*WORK REQUEST*. Using the records below, transcribe word for word the stretch from the line that contains "## Technical Analysis" through the line that contains "### Page Table Mapping Issues", both end lines included, and nothing else.
* * * * * * *
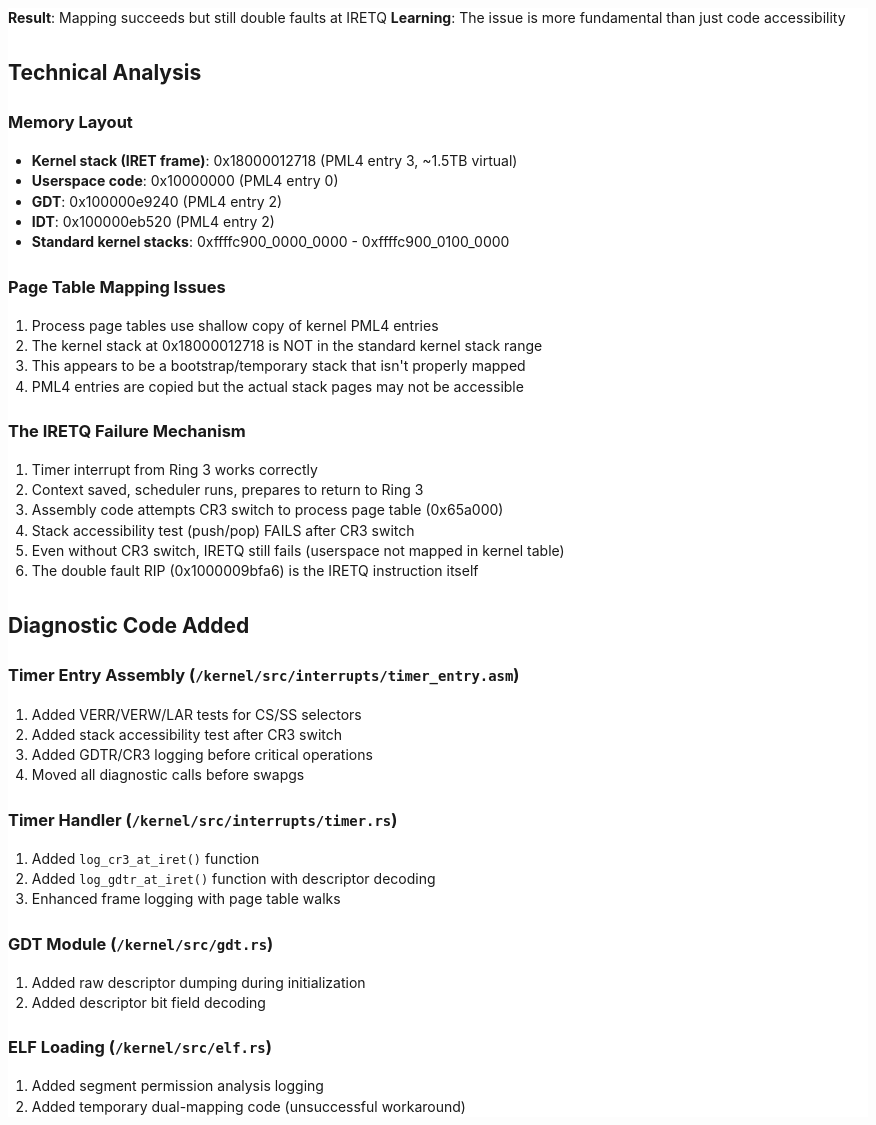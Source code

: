 **Result**: Mapping succeeds but still double faults at IRETQ
**Learning**: The issue is more fundamental than just code accessibility

## Technical Analysis

### Memory Layout
- **Kernel stack (IRET frame)**: 0x18000012718 (PML4 entry 3, ~1.5TB virtual)
- **Userspace code**: 0x10000000 (PML4 entry 0)
- **GDT**: 0x100000e9240 (PML4 entry 2)
- **IDT**: 0x100000eb520 (PML4 entry 2)
- **Standard kernel stacks**: 0xffffc900_0000_0000 - 0xffffc900_0100_0000

### Page Table Mapping Issues
1. Process page tables use shallow copy of kernel PML4 entries
2. The kernel stack at 0x18000012718 is NOT in the standard kernel stack range
3. This appears to be a bootstrap/temporary stack that isn't properly mapped
4. PML4 entries are copied but the actual stack pages may not be accessible

### The IRETQ Failure Mechanism
1. Timer interrupt from Ring 3 works correctly
2. Context saved, scheduler runs, prepares to return to Ring 3
3. Assembly code attempts CR3 switch to process page table (0x65a000)
4. Stack accessibility test (push/pop) FAILS after CR3 switch
5. Even without CR3 switch, IRETQ still fails (userspace not mapped in kernel table)
6. The double fault RIP (0x1000009bfa6) is the IRETQ instruction itself

## Diagnostic Code Added

### Timer Entry Assembly (`/kernel/src/interrupts/timer_entry.asm`)
1. Added VERR/VERW/LAR tests for CS/SS selectors
2. Added stack accessibility test after CR3 switch
3. Added GDTR/CR3 logging before critical operations
4. Moved all diagnostic calls before swapgs

### Timer Handler (`/kernel/src/interrupts/timer.rs`)
1. Added `log_cr3_at_iret()` function
2. Added `log_gdtr_at_iret()` function with descriptor decoding
3. Enhanced frame logging with page table walks

### GDT Module (`/kernel/src/gdt.rs`)
1. Added raw descriptor dumping during initialization
2. Added descriptor bit field decoding

### ELF Loading (`/kernel/src/elf.rs`)
1. Added segment permission analysis logging
2. Added temporary dual-mapping code (unsuccessful workaround)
* * * * * * *
*SOLUTION TO THIS EXERCISE*.
## Technical Analysis

### Memory Layout
- **Kernel stack (IRET frame)**: 0x18000012718 (PML4 entry 3, ~1.5TB virtual)
- **Userspace code**: 0x10000000 (PML4 entry 0)
- **GDT**: 0x100000e9240 (PML4 entry 2)
- **IDT**: 0x100000eb520 (PML4 entry 2)
- **Standard kernel stacks**: 0xffffc900_0000_0000 - 0xffffc900_0100_0000

### Page Table Mapping Issues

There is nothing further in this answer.